• **What needs to be done**: Of the lines in the data below, count the ones holding the string "corresponding", and answer with that number only.

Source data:
○ ○ ○ ○ ○ ○ ○

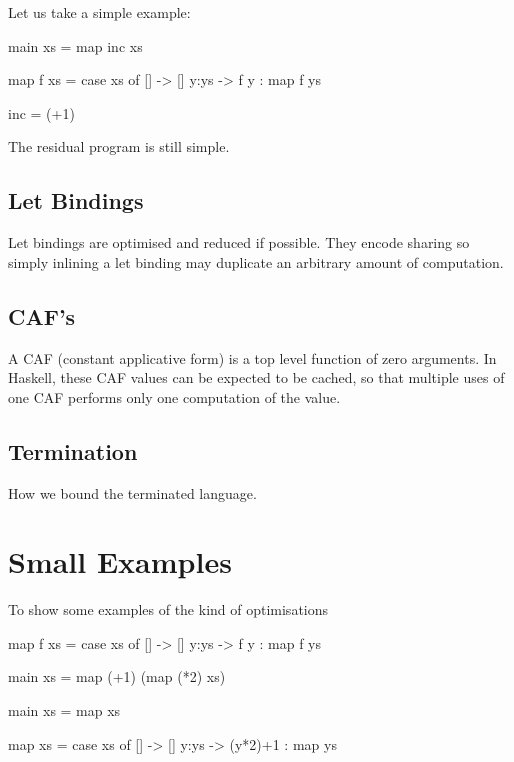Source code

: \documentclass{llncs}
\begin{document}
Let us take a simple example:

\begin{code}
main xs = map inc xs

map f xs = case  xs of
                 []    -> []
                 y:ys  -> f y : map f ys

inc = (+1)
\end{code}

The residual program is still simple.

\subsection{Let Bindings}

Let bindings are optimised and reduced if possible. They encode sharing so simply inlining a let binding may duplicate an arbitrary amount of computation.

\subsection{CAF's}
\label{sec:caf}

A CAF (constant applicative form) is a top level function of zero arguments. In Haskell, these CAF values can be expected to be cached, so that multiple uses of one CAF performs only one computation of the value.


\subsection{Termination}

How we bound the terminated language.

\section{Small Examples}

To show some examples of the kind of optimisations

\begin{code}
map f xs = case  xs of
                 []    -> []
                 y:ys  -> f y : map f ys

main xs = map (+1) (map (*2) xs)
\end{code}

\begin{code}
main xs = map xs

map xs = case  xs of
               []    -> []
               y:ys  -> (y*2)+1 : map ys
\end{code}
\end{document}
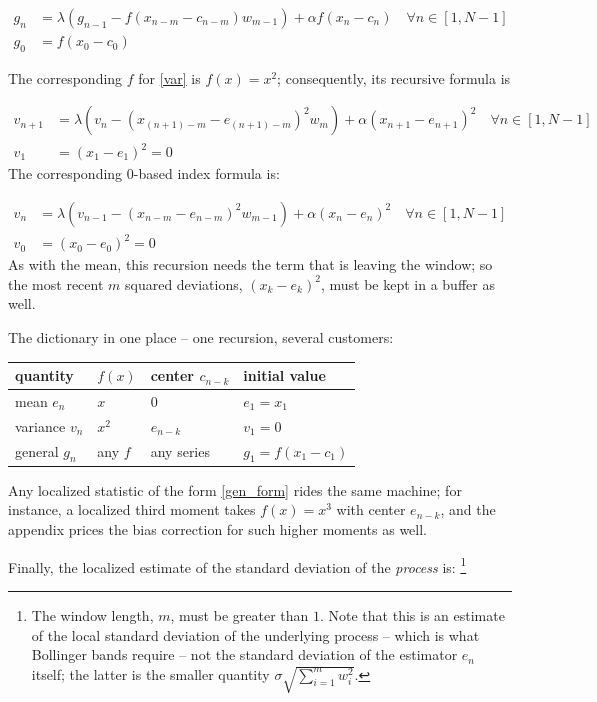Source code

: \documentclass{article}
\begin{document}
\begin{align}
    g_{n} &=  \lambda \left( g_{n-1} - f(x_{n-m} - c_{n-m}) w_{m-1} \right) + \alpha f(x_{n} - c_n) \quad \forall n \in [1, N-1] \\
    g_0   &=  f(x_0 - c_0) 
\end{align}

The corresponding $f$ for \eqref{var} is $f(x) = x^2$;
consequently, its recursive formula is 

\begin{align}
    v_{n+1} &= \lambda \left( v_n -  ( x_{(n+1)-m} - e_{(n+1)-m} )^2 w_m \right) + \alpha( x_{n+1} - e_{n+1} )^2 \quad \forall n \in [1, N-1] \\
    v_1     &=  (x_1 - e_1)^2 = 0 
\end{align}
The corresponding 0-based index formula is:

\begin{align}
    v_{n} &= \lambda \left( v_{n-1} - ( x_{n-m} - e_{n-m} )^2 w_{m-1}\right) + \alpha ( x_{n} - e_{n} )^2 \quad \forall n \in [1, N-1] \\
    v_0   &= (x_0 - e_0)^2 = 0
\end{align}
As with the mean, this recursion needs the term that is leaving the window;
so the most recent $m$ squared deviations, $(x_k - e_k)^2$, must be kept in
a buffer as well.

The dictionary in one place -- one recursion, several customers:
\begin{center}
\begin{tabular}{l|l|l|l}
{\bf quantity} & {\bf $f(x)$} & {\bf center $c_{n-k}$} & {\bf initial value} \\
\hline
mean $e_n$ & $x$ & $0$ & $e_1 = x_1$ \\
variance $v_n$ & $x^2$ & $e_{n-k}$ & $v_1 = 0$ \\
general $g_n$ & any $f$ & any series & $g_1 = f(x_1 - c_1)$ \\
\end{tabular}
\end{center}
Any localized statistic of the form \eqref{gen_form} rides the same
machine; for instance, a localized third moment takes $f(x) = x^3$ with
center $e_{n-k}$, and the appendix prices the bias correction for such
higher moments as well.

Finally, the localized estimate of the standard deviation of the
{\em process\/} is:%
\footnote{The window length, $m$, must be greater than $1$. Note that this is
an estimate of the local standard deviation of the underlying process -- which
is what Bollinger bands require -- not the standard deviation of the estimator
$e_n$ itself; the latter is the smaller quantity
$\sigma \sqrt{\sum_{i=1}^m w_i^2}$.}
\end{document}

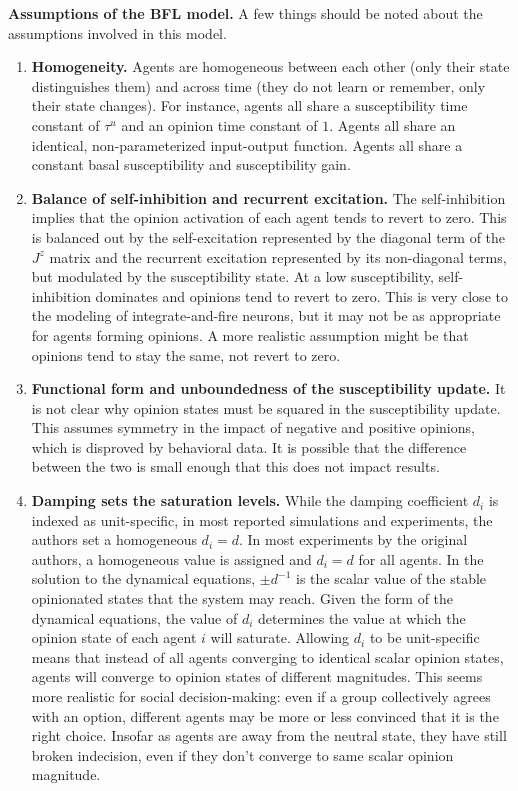 \documentclass[]{article}
\begin{document}
\textbf{Assumptions of the BFL model.} A few things should be noted about the assumptions involved in this model.
\begin{enumerate}
	\item \textbf{Homogeneity.} Agents are homogeneous between each other (only their state distinguishes them) and across time (they do not learn or remember, only their state changes). For instance, agents all share a susceptibility time constant of $\tau^u$ and an opinion time constant of $1$. Agents all share an identical, non-parameterized input-output function. Agents all share a constant basal susceptibility and susceptibility gain. 
	\item \textbf{Balance of self-inhibition and recurrent excitation.} The self-inhibition implies that the opinion activation of each agent tends to revert to zero. This is balanced out by the self-excitation represented by the diagonal term of the $J^z$ matrix and the recurrent excitation represented by its non-diagonal terms, but modulated by the susceptibility state. At a low susceptibility, self-inhibition dominates and opinions tend to revert to zero. This is very close to the modeling of integrate-and-fire neurons, but it may not be as appropriate for agents forming opinions. A more realistic assumption might be that opinions tend to stay the same, not revert to zero.
	\item \textbf{Functional form and unboundedness of the susceptibility update.} It is not clear why opinion states must be squared in the susceptibility update. This assumes symmetry in the impact of negative and positive opinions, which is disproved by behavioral data. It is possible that the difference between the two is small enough that this does not impact results. 
	\item \textbf{Damping sets the saturation levels.} While the damping coefficient $d_i$ is indexed as unit-specific, in most reported simulations and experiments, the authors set a homogeneous $d_i=d$. In most experiments by the original authors, a homogeneous value is assigned and $d_i = d$ for all agents. In the solution to the dynamical equations, $\pm d^{-1}$ is the scalar value of the stable opinionated states that the system may reach. Given the form of the dynamical equations, the value of $d_i$ determines the value at which the opinion state of each agent $i$ will saturate. Allowing $d_i$ to be unit-specific means that instead of all agents converging to identical scalar opinion states, agents will converge to opinion states of different magnitudes. This seems more realistic for social decision-making: even if a group collectively agrees with an option, different agents may be more or less convinced that it is the right choice. Insofar as agents are away from the neutral state, they have still broken indecision, even if they don't converge to same scalar opinion magnitude. 
\end{enumerate}
\end{document}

○ ○ ○ ○ ○ ○ ○

• **Response area**: 2